The men's 30 metre rapid fire pistol, labeled the "revolver" in the Official Report and often described as a "military pistol" event was a shooting sports event held as part of the Shooting at the 1920 Summer Olympics programme. The International Shooting Sport Federation identified this event as the fourth appearance of an individual 25 metre rapid fire pistol event; it was the second time the distance was 30 metres (after 1912). In 1896 the distance was 25 metres; in 1900, 20 metres. The competition was held on 3 August 1920. 11 shooters from 3 nations competed. The event was won by Guilherme Paraense in Brazil's debut in the event; it was Brazil's first Olympic gold in any event. American Raymond Bracken took silver, while Swiss shooter Fritz Zulauf earned his nation's first medal in the event.

==Background==

This was the fourth appearance of what would become standardised as the men's ISSF 25 meter rapid fire pistol event, the only event on the 2020 programme that traces back to 1896. The event has been held at every Summer Olympics except 1904 and 1928 (when no shooting events were held) and 1908; it was nominally open to women from 1968 to 1980, although very few women participated these years. The 1920 event was very different from the 1896 event, the 1900 event, and the 1912 event which were also all quite different from each other. Standardization would come in 1924, the next time the event was held.

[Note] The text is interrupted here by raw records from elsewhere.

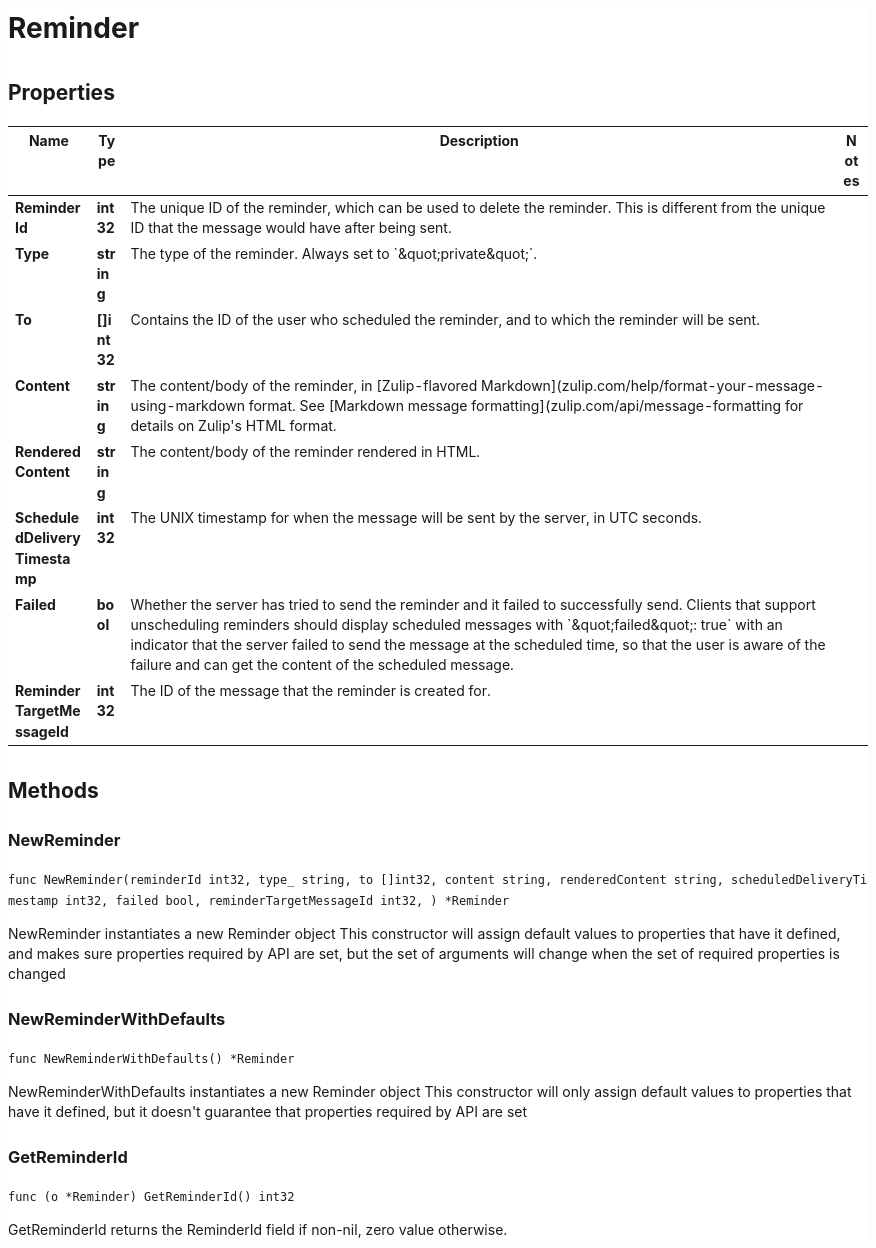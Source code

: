 # Reminder

## Properties

Name | Type | Description | Notes
------------ | ------------- | ------------- | -------------
**ReminderId** | **int32** | The unique ID of the reminder, which can be used to delete the reminder.  This is different from the unique ID that the message would have after being sent.  | 
**Type** | **string** | The type of the reminder. Always set to &#x60;\&quot;private\&quot;&#x60;.  | 
**To** | **[]int32** | Contains the ID of the user who scheduled the reminder, and to which the reminder will be sent.  | 
**Content** | **string** | The content/body of the reminder, in [Zulip-flavored Markdown](zulip.com/help/format-your-message-using-markdown format.  See [Markdown message formatting](zulip.com/api/message-formatting for details on Zulip&#39;s HTML format.  | 
**RenderedContent** | **string** | The content/body of the reminder rendered in HTML.  | 
**ScheduledDeliveryTimestamp** | **int32** | The UNIX timestamp for when the message will be sent by the server, in UTC seconds.  | 
**Failed** | **bool** | Whether the server has tried to send the reminder and it failed to successfully send.  Clients that support unscheduling reminders should display scheduled messages with &#x60;\&quot;failed\&quot;: true&#x60; with an indicator that the server failed to send the message at the scheduled time, so that the user is aware of the failure and can get the content of the scheduled message.  | 
**ReminderTargetMessageId** | **int32** | The ID of the message that the reminder is created for.  | 

## Methods

### NewReminder

`func NewReminder(reminderId int32, type_ string, to []int32, content string, renderedContent string, scheduledDeliveryTimestamp int32, failed bool, reminderTargetMessageId int32, ) *Reminder`

NewReminder instantiates a new Reminder object
This constructor will assign default values to properties that have it defined,
and makes sure properties required by API are set, but the set of arguments
will change when the set of required properties is changed

### NewReminderWithDefaults

`func NewReminderWithDefaults() *Reminder`

NewReminderWithDefaults instantiates a new Reminder object
This constructor will only assign default values to properties that have it defined,
but it doesn't guarantee that properties required by API are set

### GetReminderId

`func (o *Reminder) GetReminderId() int32`

GetReminderId returns the ReminderId field if non-nil, zero value otherwise.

Brazil made its debut appearance in the event; the United States and Switzerland each appeared for the second time, tied with France, Great Britain, and Greece for most of any nation.

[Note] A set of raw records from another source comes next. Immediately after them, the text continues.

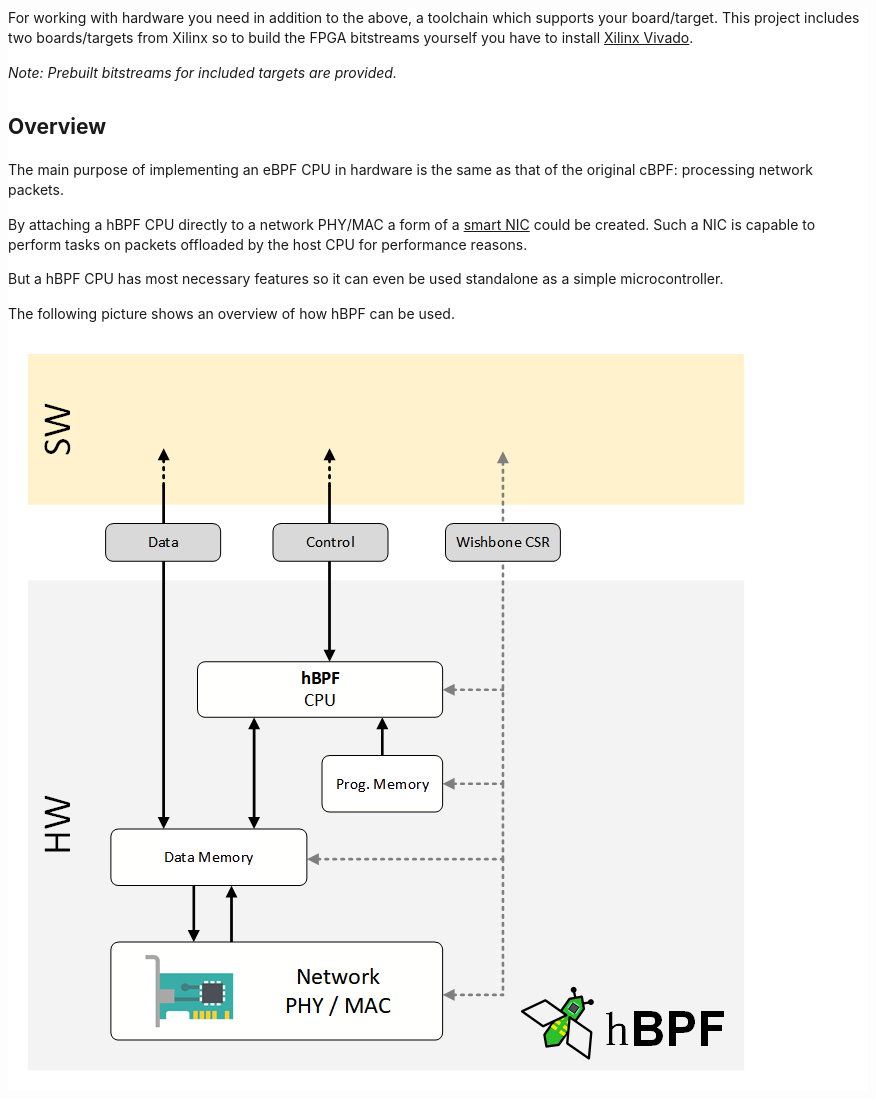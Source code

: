 For working with hardware you need in addition to the above,
a toolchain which supports your board/target.
This project includes two boards/targets from
Xilinx so to build the FPGA bitstreams yourself
you have to install [Xilinx Vivado](https://www.xilinx.com/products/design-tools/vivado.html).

*Note: Prebuilt bitstreams for included targets are provided.*

## Overview

The main purpose of implementing an eBPF CPU in hardware is
the same as that of the original cBPF: processing network
packets.

By attaching a hBPF CPU directly to a network PHY/MAC a form
of a [smart NIC](https://blog.mellanox.com/2018/08/defining-smartnic/) could be created. Such a NIC is capable
to perform tasks on packets offloaded by the host CPU for
performance reasons.

But a hBPF CPU has most necessary features so it can even be
used standalone as a simple microcontroller.

The following picture shows an overview of how hBPF can be
used.

![hBPF overview](doc/images/hbpf-overview.png)
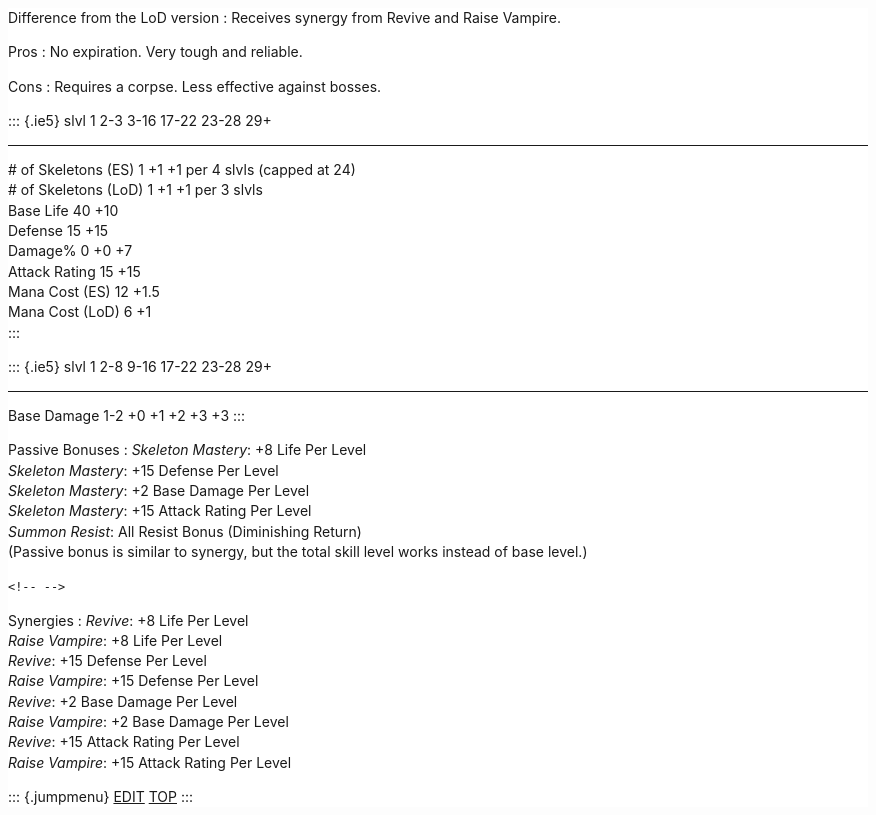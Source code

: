 Difference from the LoD version
:   Receives synergy from Revive and Raise Vampire.

Pros
:   No expiration. Very tough and reliable.

Cons
:   Requires a corpse. Less effective against bosses.

::: {.ie5}
  slvl                     1    2-3                3-16                17-22   23-28   29+
  ----------------------- ---- ------ ------------------------------- ------- ------- -----
  \# of Skeletons (ES)     1     +1    +1 per 4 slvls (capped at 24)                  
  \# of Skeletons (LoD)    1     +1           +1 per 3 slvls                          
  Base Life                40   +10                                                   
  Defense                  15   +15                                                   
  Damage%                  0     +0                 +7                                
  Attack Rating            15   +15                                                   
  Mana Cost (ES)           12   +1.5                                                  
  Mana Cost (LoD)          6     +1                                                   
:::

::: {.ie5}
  slvl            1    2-8   9-16   17-22   23-28   29+
  ------------- ----- ----- ------ ------- ------- -----
  Base Damage    1-2   +0     +1     +2      +3     +3
:::

Passive Bonuses
:   *Skeleton Mastery*: +8 Life Per Level\
    *Skeleton Mastery*: +15 Defense Per Level\
    *Skeleton Mastery*: +2 Base Damage Per Level\
    *Skeleton Mastery*: +15 Attack Rating Per Level\
    *Summon Resist*: All Resist Bonus (Diminishing Return)\
    (Passive bonus is similar to synergy, but the total skill level
    works instead of base level.)

```{=html}
<!-- -->
```

Synergies
:   *Revive*: +8 Life Per Level\
    *Raise Vampire*: +8 Life Per Level\
    *Revive*: +15 Defense Per Level\
    *Raise Vampire*: +15 Defense Per Level\
    *Revive*: +2 Base Damage Per Level\
    *Raise Vampire*: +2 Base Damage Per Level\
    *Revive*: +15 Attack Rating Per Level\
    *Raise Vampire*: +15 Attack Rating Per Level

::: {.jumpmenu}
[EDIT](https://web.archive.org/web/20200920060945/http://miyoshino.la.coocan.jp/eswiki/?plugin=paraedit&parnum=8&page=Summoning_Nec&refer=Summoning_Nec)
[TOP](#navigator)
:::
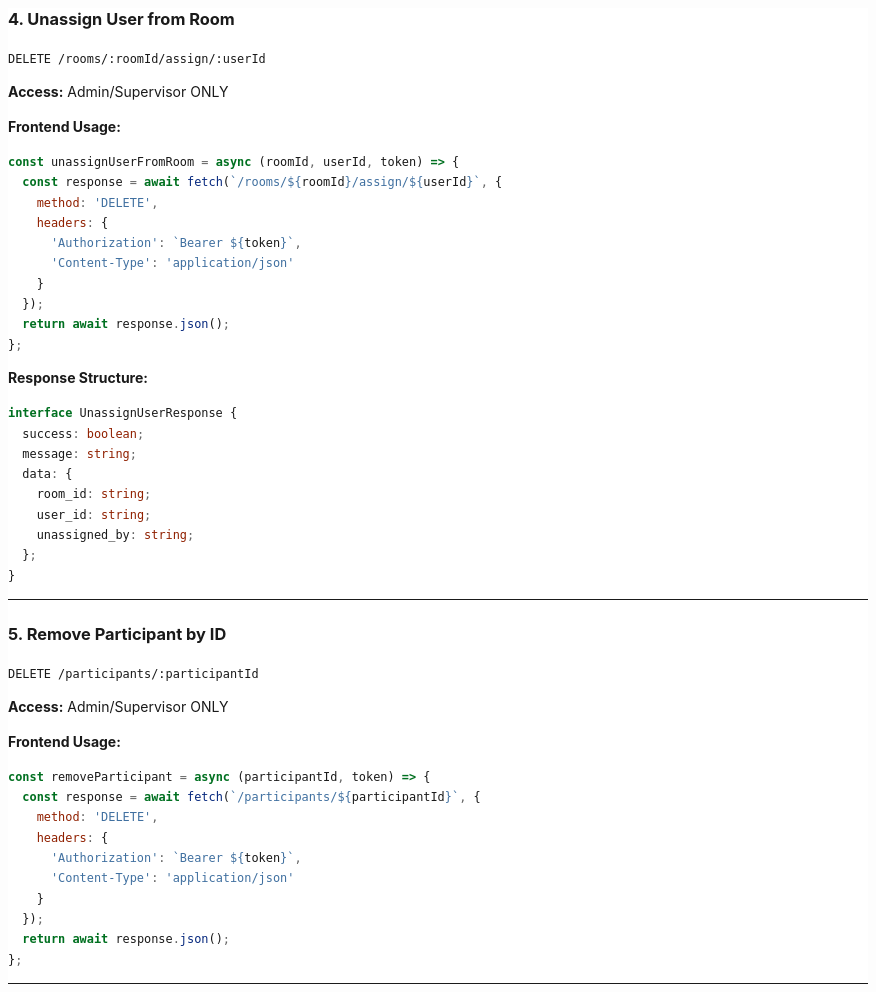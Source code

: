 
### **4. Unassign User from Room**
```
DELETE /rooms/:roomId/assign/:userId
```

**Access:** Admin/Supervisor ONLY

**Frontend Usage:**
```javascript
const unassignUserFromRoom = async (roomId, userId, token) => {
  const response = await fetch(`/rooms/${roomId}/assign/${userId}`, {
    method: 'DELETE',
    headers: {
      'Authorization': `Bearer ${token}`,
      'Content-Type': 'application/json'
    }
  });
  return await response.json();
};
```

**Response Structure:**
```typescript
interface UnassignUserResponse {
  success: boolean;
  message: string;
  data: {
    room_id: string;
    user_id: string;
    unassigned_by: string;
  };
}
```

---

### **5. Remove Participant by ID**
```
DELETE /participants/:participantId
```

**Access:** Admin/Supervisor ONLY

**Frontend Usage:**
```javascript
const removeParticipant = async (participantId, token) => {
  const response = await fetch(`/participants/${participantId}`, {
    method: 'DELETE',
    headers: {
      'Authorization': `Bearer ${token}`,
      'Content-Type': 'application/json'
    }
  });
  return await response.json();
};
```

---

The Brazilian team used Smith & Wesson revolvers with adjustable sights. The Americans used the Colt Army Special or the Smith & Wesson Military with fixed sights.

==Competition format==

The format was 30 shots in 5 series of 6 shots each. 30 hits were possible, with 300 points possible. Scores from the team competition could be used for the individual competition.

==Schedule==

| Date | Time | Round |
|---|---|---|
| Tuesday, 3 August 1920 |  | Final |

==Results==

The format was 30 shots in five series of six shots. Team competitors could allow their score to stand for the individual match. The maximum individual score was 300. Guilherme Paraense won the first Olympic gold medal for Brazil ever.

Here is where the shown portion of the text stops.